Trento. Costituito il fondo sanitario integrativo provinciale

Trento. Costituito il fondo sanitario integrativo provinciale

Trento. Costituito il fondo sanitario integrativo provinciale
Il fondo senza fini di lucro è stato costituito con associazioni datoriali e sindacali e garantise forme integrative di assistenza per i casi di malattia, invalidità, infortunio, non autosufficienza. Possono aderirvi i datori di lavoro che svolgono la loro attività all’interno del territorio provinciale.

Via libera al “Fondo Sanitario Integrativo della Provincia di Trento – Fondo Sanitario Integrativo del Servizio Sanitario Nazionale”.  Il fondo nato con la veste giuridica di associazione non riconosciuta è stato costituito dalla Provincia, da Cgil, Cisl e Uil, dall’Associazione albergatori e imprese turistiche della Provincia di Trento, dall’Unione delle imprese, delle attività professionali e del lavoro autonomo – Confcommercio – imprese per l’Italia Trentino, dall’Associazione artigiani e piccole imprese della Provincia di Trento e da Confesercenti – Confederazione italiana imprese commerciali, turistiche e dei servizi del Trentino. 


 
“Sono molto soddisfatto –  ha commentato l’assessore provinciale alla salute e politiche sociali Ugo Rossi –  per il varo di questa iniziativa che, soprattutto in un momento difficile come questo, si rivelerà estremamente importante per molti lavoratori trentini. Siamo arrivati a questo grazie alla disponibilità di molte associazioni datoriali e di quelle sindacali che hanno colto l’opportunità di fare assieme qualcosa di estremamente utile per il mondo del lavoro e quindi per l’economia della nostra terra. In un momento in cui la crisi mette in pericolo la tenuta stessa della coesione sociale – ha aggiunto –  la costituzione di questo fondo mi pare sia una risposta forte da parte della comunità trentina.
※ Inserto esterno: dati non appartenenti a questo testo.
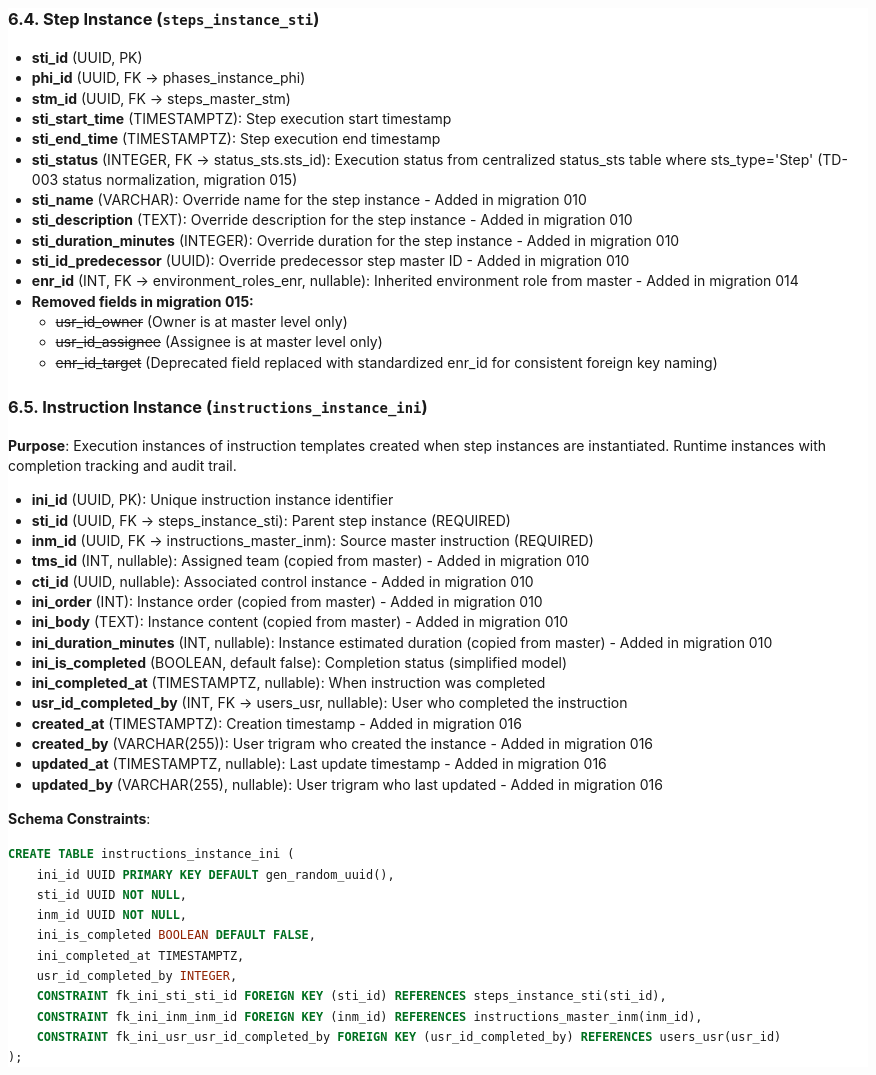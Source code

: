 ### 6.4. Step Instance (`steps_instance_sti`)

- **sti_id** (UUID, PK)
- **phi_id** (UUID, FK → phases_instance_phi)
- **stm_id** (UUID, FK → steps_master_stm)
- **sti_start_time** (TIMESTAMPTZ): Step execution start timestamp
- **sti_end_time** (TIMESTAMPTZ): Step execution end timestamp
- **sti_status** (INTEGER, FK → status_sts.sts_id): Execution status from centralized status_sts table where sts_type='Step' (TD-003 status normalization, migration 015)
- **sti_name** (VARCHAR): Override name for the step instance - Added in migration 010
- **sti_description** (TEXT): Override description for the step instance - Added in migration 010
- **sti_duration_minutes** (INTEGER): Override duration for the step instance - Added in migration 010
- **sti_id_predecessor** (UUID): Override predecessor step master ID - Added in migration 010
- **enr_id** (INT, FK → environment_roles_enr, nullable): Inherited environment role from master - Added in migration 014
- **Removed fields in migration 015:**
  - ~~usr_id_owner~~ (Owner is at master level only)
  - ~~usr_id_assignee~~ (Assignee is at master level only)
  - ~~enr_id_target~~ (Deprecated field replaced with standardized enr_id for consistent foreign key naming)

### 6.5. Instruction Instance (`instructions_instance_ini`)

**Purpose**: Execution instances of instruction templates created when step instances are instantiated. Runtime instances with completion tracking and audit trail.

- **ini_id** (UUID, PK): Unique instruction instance identifier
- **sti_id** (UUID, FK → steps_instance_sti): Parent step instance (REQUIRED)
- **inm_id** (UUID, FK → instructions_master_inm): Source master instruction (REQUIRED)
- **tms_id** (INT, nullable): Assigned team (copied from master) - Added in migration 010
- **cti_id** (UUID, nullable): Associated control instance - Added in migration 010
- **ini_order** (INT): Instance order (copied from master) - Added in migration 010
- **ini_body** (TEXT): Instance content (copied from master) - Added in migration 010
- **ini_duration_minutes** (INT, nullable): Instance estimated duration (copied from master) - Added in migration 010
- **ini_is_completed** (BOOLEAN, default false): Completion status (simplified model)
- **ini_completed_at** (TIMESTAMPTZ, nullable): When instruction was completed
- **usr_id_completed_by** (INT, FK → users_usr, nullable): User who completed the instruction
- **created_at** (TIMESTAMPTZ): Creation timestamp - Added in migration 016
- **created_by** (VARCHAR(255)): User trigram who created the instance - Added in migration 016
- **updated_at** (TIMESTAMPTZ, nullable): Last update timestamp - Added in migration 016
- **updated_by** (VARCHAR(255), nullable): User trigram who last updated - Added in migration 016

**Schema Constraints**:

```sql
CREATE TABLE instructions_instance_ini (
    ini_id UUID PRIMARY KEY DEFAULT gen_random_uuid(),
    sti_id UUID NOT NULL,
    inm_id UUID NOT NULL,
    ini_is_completed BOOLEAN DEFAULT FALSE,
    ini_completed_at TIMESTAMPTZ,
    usr_id_completed_by INTEGER,
    CONSTRAINT fk_ini_sti_sti_id FOREIGN KEY (sti_id) REFERENCES steps_instance_sti(sti_id),
    CONSTRAINT fk_ini_inm_inm_id FOREIGN KEY (inm_id) REFERENCES instructions_master_inm(inm_id),
    CONSTRAINT fk_ini_usr_usr_id_completed_by FOREIGN KEY (usr_id_completed_by) REFERENCES users_usr(usr_id)
);
```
Mi auguro, e credo di poter parlare a nome di tutti i sottoscrittori, che vorranno aderirvi al più presto anche coloro che fino ad oggi hanno avanzato perplessità e riserve”.
 
Il fondo non ha fini di lucro ed ha lo scopo di garantire forme integrative di assistenza per i casi di malattia, invalidità, infortunio, non autosufficienza. Possono aderirvi i datori di lavoro che svolgono la loro attività prevalentemente all’interno del territorio della provincia di Trento e che iscrivono i propri dipendenti al fondo.
 
Con la sottoscrizione si conclude un iter che aveva avuto inizio formale il 22 giugno dello scorso anno quando parti sociali, sindacati e mondo imprenditoriale, assieme all’assessore Rossi, avevano firmato un protocollo d’intesa per l’assistenza sanitaria integrativa che dava avvio alla fase operativa del progetto, attraverso il quale si vuole garantire una crescita dei servizi sanitari pur in un contesto di progressivo contenimento delle risorse disponibili.